Greater control over the first of these is the willingness to commit to services for licensing and take on much of the risk just to touch Spotify again. I think I called it a scrappy startup in 2008, it wasn't just that Spotify's lead programmer in 2008 was a guy who the year before had been the lead programmer for the biggest and most popular BitTorrent client. A bit torrent, as everyone knows, is one of the most important aspects of piracy around the world. A guy named Ludwig Strigius had written. a client called uTorrent, an incredibly popular, very easy to use, Daniel how record labels get into this. company and start talking to them they are going to be a little reticent about it.

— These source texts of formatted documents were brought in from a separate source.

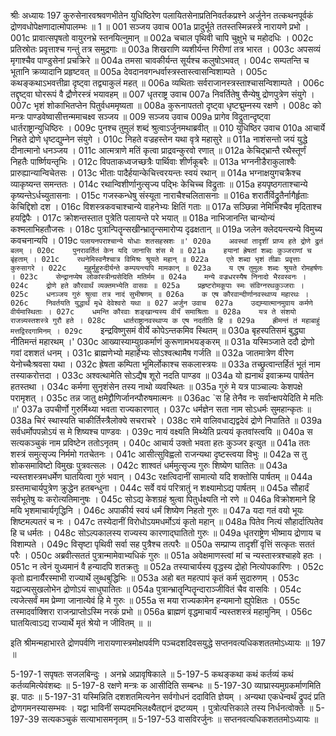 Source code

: श्रीः
अध्यायः 197
कुरुसेनारवश्रवणभीतेन युधिष्ठिरेण पलायितसेनाप्रतिनिवर्तकप्रश्ने अर्जुनेन तत्कथनपूर्वकं द्रोणवधोपेक्षणादात्मोपालम्भः ॥ 1 ॥
001	सञ्जय उवाच 
001a	प्रादुर्भूते ततस्तस्मिन्नस्त्रे नारायणे प्रभो ।
001c	प्रावात्सपृषतो वायुरनभ्रे स्तनयित्नुमान् ॥
002a	चचाल पृथिवी चापि चुक्षुभे च महोदधिः ।
002c	प्रतिस्रोतः प्रवृत्ताश्च गन्तुं तत्र समुद्रगाः ॥
003a	शिखराणि व्यशीर्यन्त गिरीणां तत्र भारत ।
003c	अपसव्यं मृगाश्चैव पाण्डुसेनां प्रचक्रिरे ॥
004a	तमसा चावकीर्यन्त सूर्यश्च कलुषोऽभवत् ।
004c	सम्पतन्ति च भूतानि क्रव्यादानि प्रहृष्टवत् ॥
005a	देवदानवगन्धर्वास्त्रस्तास्त्वासन्विशाम्पते ।
005c	कथङ्कथाऽभवत्तीव्रा दृष्ट्वा तद्व्याकुलं महत् ॥
006a	व्यथिताः सर्वराजानस्त्रस्ताश्चासन्विशाम्पते ।
006c	तद्दृष्ट्वा घोररूपं वै द्रौणेरस्त्रं भयावहम् ॥
007	धृतराष्ट्र उवाच 
007a	निवर्तितेषु सैन्येषु द्रोणपुत्रेण संयुगे ।
007c	भृशं शोकाभितप्तेन पितुर्वधममृष्यता ॥
008a	कुरूनापततो दृष्ट्वा धृष्टद्मुम्नस्य रक्षणे ।
008c	को मन्त्रः पाण्डवेष्वासीत्तन्ममाचक्ष्व सञ्जय ॥
009	सञ्जय उवाच 
009a	प्रागेव विद्रुतान्दृष्ट्वा धार्तराष्ट्रान्युधिष्ठिरः ।
009c	पुनश्च तुमुलं शब्दं श्रुत्वाऽर्जुनमथाब्रवीत् ॥
010	युधिष्ठिर उवाच 
010a	आचार्ये निहते द्रोणे धृष्टद्युम्नेन संयुगे ।
010c	निहते वज्रहस्तेन यथा वृत्रे महासुरे ॥
011a	नाशंसन्तो जयं युद्धे दीनात्मानो धनञ्जय ।
011c	आत्मत्राणे मतिं कृत्वा प्राद्रवन्कुरवो रणात् ॥
012a	केचिद्भ्रान्तै रथैस्तूर्णं निहतैः पार्ष्णियन्तृभिः ।
012c	विपताकध्वजच्छत्रैः पार्थिवाः शीर्णकूबरैः ॥
013a	भग्ननीडैराकुलाश्वैः प्रारुह्यान्यान्विचेतसः ।
013c	भीताः पादैर्हयान्केचित्त्वरयन्तः स्वयं रथान् ॥
014a	भग्नाक्षयुगचक्रैश्च व्याकृष्यन्त समन्ततः ।
014c	रथान्विशीर्णानुत्सृज्य पद्भिः केचिच्च विद्रुताः ॥
015a	हयपृष्ठगताश्चान्ये कृष्यन्तेऽर्धच्युतासनाः ।
015c	गजस्कन्धेषु संस्यूता नाराचैश्चलितासनाः ॥
016a	शरार्तैर्विद्रुतैर्नागैर्हृताः केचिद्दिशो दश ।
016c	विशस्त्रकवचाश्चान्ये वाहनेभ्यः क्षितिं गताः ॥
017a	सञ्छिन्ना नेमिभिश्चैव मृदिताश्च हयद्विपैः ।
017c	क्रोशन्तस्तात पुत्रेति पलायन्ते परे भयात् ॥
018a	नाभिजानन्ति चान्योन्यं कश्मलाभिहतौजसः ।
018c	पुत्रान्पितॄन्सखीन्भ्रातॄन्समारोप्य दृढक्षतान् ॥
019a	जलेन क्लेदयन्त्यन्ये विमुच्य कवचनान्यपि ।
019c	`पलायनपराश्चान्ये योधाः शतसहस्रशः ॥'
020a	अवस्थां तादृशीं प्राप्य हते द्रोणे द्रुतं बलम् ।
020c	पुनरावर्तितं केन यदि जानासि शंस मे ॥
021a	हयानां ह्रेषतां शब्दः कुञ्जराणां च बृंहताम् ।
021c	रथनेमिस्वनैश्चात्र विमिश्रः श्रूयते महान् ॥
022a	एते शब्दा भृशं तीव्राः प्रवृत्ताः कुरुसागरे ।
022c	मुहुर्मुहुरुदीर्यन्ते कम्पयन्त्यपि मामकान् ॥
023a	य एष तुमुलः शब्दः श्रूयते रोमहर्षणः ।
023c	सेन्द्रानप्येष लोकांस्त्रीन्ग्रसेदिति मतिर्मम ॥
024a	मन्ये वज्रधरस्यैष निनादो भैरवस्वनः ।
024c	द्रोणे हते कौरवार्थं व्यक्तमभ्येति वासवः ॥
025a	प्रहृष्टरोमकूपाः स्मः संविग्नरथकुञ्जराः ।
025c	धनञ्जय गुरुं श्रुत्वा तत्र नादं सुभीषणम् ॥
026a	क एष कौरवान्दीर्णानवस्थाप्य महारथः ।
026c	निवर्तयति युद्धार्थं मृधे देवेश्वरो यथा ॥
027	अर्जुन उवाच 
027a	उद्यम्यात्मानमुग्राय कर्मणे वीर्यमास्थिताः ।
027c	धमन्ति कौरवाः शङ्खान्यस्य वीर्यं समाश्रिताः ॥
028a	यत्र ते संशयो राजन्न्यस्तशस्त्रे गुरौ हते ।
028c	धार्तराष्ट्रानवस्थाप्य क एष नदतीति हि ॥
029a	ह्रीमन्तं तं महाबाहुं मत्तद्विरदगामिनम् ।
029c	`इन्द्रविष्णुसमं वीर्ये कोपेऽन्तकमिव स्थितम् ॥
030a	बृहस्पतिसमं बुद्ध्या नीतिमन्तं महारथम् ।'
030c	आख्यास्याम्युग्रकर्माणं कुरूणामभयङ्करम् ॥
031a	यस्मिञ्जाते ददौ द्रोणो गवां दशशतं धनम् ।
031c	ब्राह्मणेभ्यो महार्हेभ्यः सोऽश्वत्थामैष गर्जति ॥
032a	जातमात्रेण वीरेण येनोच्चैःश्रवसा यथा ।
032c	ह्रेषता कम्पिता भूमिर्लोकाश्च सकलास्त्रयः ॥
033a	तच्छ्रुत्वान्तर्हितं भूतं नाम तस्याकरोत्तदा ।
033c	अश्वत्थामेति सोऽद्यैष शूरो नदति पाण्डव ॥
034a	यो ह्यनाथ इवाक्रम्य पार्षतेन हतस्तथा ।
034c	कर्मणा सुनृशंसेन तस्य नाथो व्यवस्थितः ॥
035a	गुरुं मे यत्र पाञ्चाल्यः केशपक्षे परामृशत् ।
035c	तन्न जातु क्षमेद्द्रौणिर्जानन्पौरुषमात्मनः ॥
036ac	`स हि तेनैव नः सर्वान्क्षपयेदिति मे मतिः ॥'
037a	उपचीर्णो गुरुर्मिथ्या भवता राज्यकारणात् ।
037c	धर्मज्ञेन सता नाम सोऽधर्मः सुमहान्कृतः ॥
038a	चिरं स्थास्यति चाकीर्तिस्त्रैलोक्ये सचराचरे ।
038c	रामे वालिवधाद्यद्वदेवं द्रोणे निपातिते ॥
039a	सर्वधर्मोपपन्नोऽयं स मे शिष्यश्च पाण्डवः ।
039c	नायं वक्ष्यति मिथ्येति प्रत्ययं कृतवांस्त्वयि ॥
040a	स सत्यकञ्चुकं नाम प्रविष्टेन ततोऽनृतम् ।
040c	आचार्य उक्तो भवता हतः कुञ्जर इत्युत ॥
041a	ततः शस्त्रं समुत्सृज्य निर्ममो गतचेतनः ।
041c	आसीत्सुविह्वलो राजन्यथा दृष्टस्त्वया विभुः ॥
042a	स तु शोकसमाविष्टो विमुखः पुत्रवत्सलः ।
042c	शाश्वतं धर्ममुत्सृज्य गुरुः शिष्येण घातितः ॥
043a	न्यस्तशस्त्रमधर्मेण घातयित्वा गुरुं भवान् ।
043c	रक्षत्विदानीं सामात्यो यदि शक्तोसि पार्षतम् ॥
044a	ग्रस्तमाचार्यपुत्रेण क्रुद्धेन हतबन्धुना ।
044c	सर्वे वयं परित्रातुं न शक्ष्यामोऽद्य पार्षतम् ॥
045a	सौहार्दं सर्वभूतेषु यः करोत्यतिमानुषः ।
045c	सोऽद्य केशग्रहं श्रुत्वा पितुर्धक्ष्यति नो रणे ॥
046a	विक्रोशमाने हि मयि भृशमाचार्यगृद्धिनि ।
046c	अपाकीर्य स्वयं धर्मं शिष्येण निहतो गुरुः ॥
047a	यदा गतं वयो भूयः शिष्टमल्पतरं च नः ।
047c	तस्येदानीं विरोधोऽयमधर्मोऽयं कृतो महान् ॥
048a	पितेव नित्यं सौहार्दात्पितेव हि च धर्मतः ।
048c	सोऽल्पकालस्य राज्यस्य कारणाद्घातितो गुरुः ॥
049a	धृतराष्ट्रेण भीष्माय द्रोणाय च विशाम्पते ।
049c	विसृष्टा पृथिवी सर्वा सह पुत्रैश्च तत्परैः ॥
050a	सम्प्राप्य तादृशीं वृत्तिं सत्कृतः सततं परैः ।
050c	अब्रवीत्सततं पुत्रान्मामेवाभ्यधिकं गुरुः ॥
051a	अवेक्षमाणस्त्वां मां च न्यस्तास्त्रश्चाहवे हतः ।
051c	न त्वेनं युध्यमानं वै हन्यादपि शतक्रतुः ॥
052a	तस्याचार्यस्य वृद्धस्य द्रोहो नित्योपकारिणः ।
052c	कृतो ह्यनार्यैरस्माभी राज्यार्थे लुब्धबुद्धिभिः ॥
053a	अहो बत महत्पापं कृतं कर्म सुदारुणम् ।
053c	यद्राज्यसुखलोभेन द्रोणोऽयं साधुघातितः ॥
054a	पुत्रान्भ्रातॄन्पितॄन्दाराञ्जीवितं चैव वासविः ।
054c	त्यजेत्सर्वं मम प्रेम्णा जानात्येवं हि मे गुरुः ॥
055a	स मया राज्यकामेन हन्यमानो ह्युपेक्षितः ।
055c	तस्मादर्वाक्शिरा राजन्प्राप्तोऽस्मि नरकं प्रभो ॥
056a	ब्राह्मणं वृद्धमाचार्यं न्यस्तशस्त्रं महामुनिम् ।
056c	घातयित्वाऽद्य राज्यार्थे मृतं श्रेयो न जीवितम् ॥ ॥

इति श्रीमन्महाभारते द्रोणपर्वणि नारायणास्त्रमोक्षपर्वणि पञ्चदशदिवसयुद्धे सप्तनवत्यधिकशततमोऽध्यायः ॥ 197 ॥

5-197-1 सपृषतः सजलबिन्दुः । अनभ्रे अप्रावृषिकाले ॥ 5-197-5 कथङ्कथा कथं कर्तव्यं कथं कर्तव्यमित्येवंशब्दः ॥ 5-197-8 रक्षणे मन्त्रः क आसीदिति सम्बन्धः ॥ 5-197-30 व्याघ्रास्यमुग्रकर्माणमिति झ. पाठः ॥ 5-197-31 यस्मिन्निति दशशतमित्यनेन सर्वगोधनं ददाविति ज्ञेयम् । अन्यथा एकधेन्वर्थं द्रुपदं प्रति द्रोणगमनस्यासम्भवः । यद्वा भाविनीं सम्पदमभिलक्ष्यैतद्दानं द्रष्टव्यम् । पुत्रोत्पत्तिकाले तस्य निर्धनत्वोक्तेः ॥ 5-197-39 सत्यकञ्चुकं सत्याभासमनृतम् ॥ 5-197-53 वासविरर्जुनः ॥ सप्तनवत्यधिकशततमोऽध्यायः ॥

Are you willing to take that risk? Licensing his music to a program that at the time was still using peer-to-peer methods and was, you know, at least. partially involved with all the BitTorrent activity that had been going on a few years earlier, so there is a big risk, especially when it comes to an industry whose Legacy business is shipping physical CDs, but the industry has taken that risk. They've taken that leap, they're willing to license and engage with people, and I think the experience with companies like Spotify has helped ensure that we're now seeing a lot more willingness among record companies to take those leaps, those leaps of faith with new ones. platforms and new services than what we were seeing 10 or 15 years ago, obviously it is necessary to have that continuous investment in artists and technology.
The recorded music industry is one of the largest investors in research and development worldwide. In any type of industry and you have to keep the flow of new artists, you have to adapt with the type of services that are out there, you have to make sure that you bring in new artists, develop new artists and provide the For the type of music that people want to listen to There has to be an adequate political framework. This is one of the big jobs of the IFPI: to ensure that wherever we are dealing with music, wherever governments and bodies like the EU, for example, are involved with new laws that have anything to do with the Internet or with copyright ?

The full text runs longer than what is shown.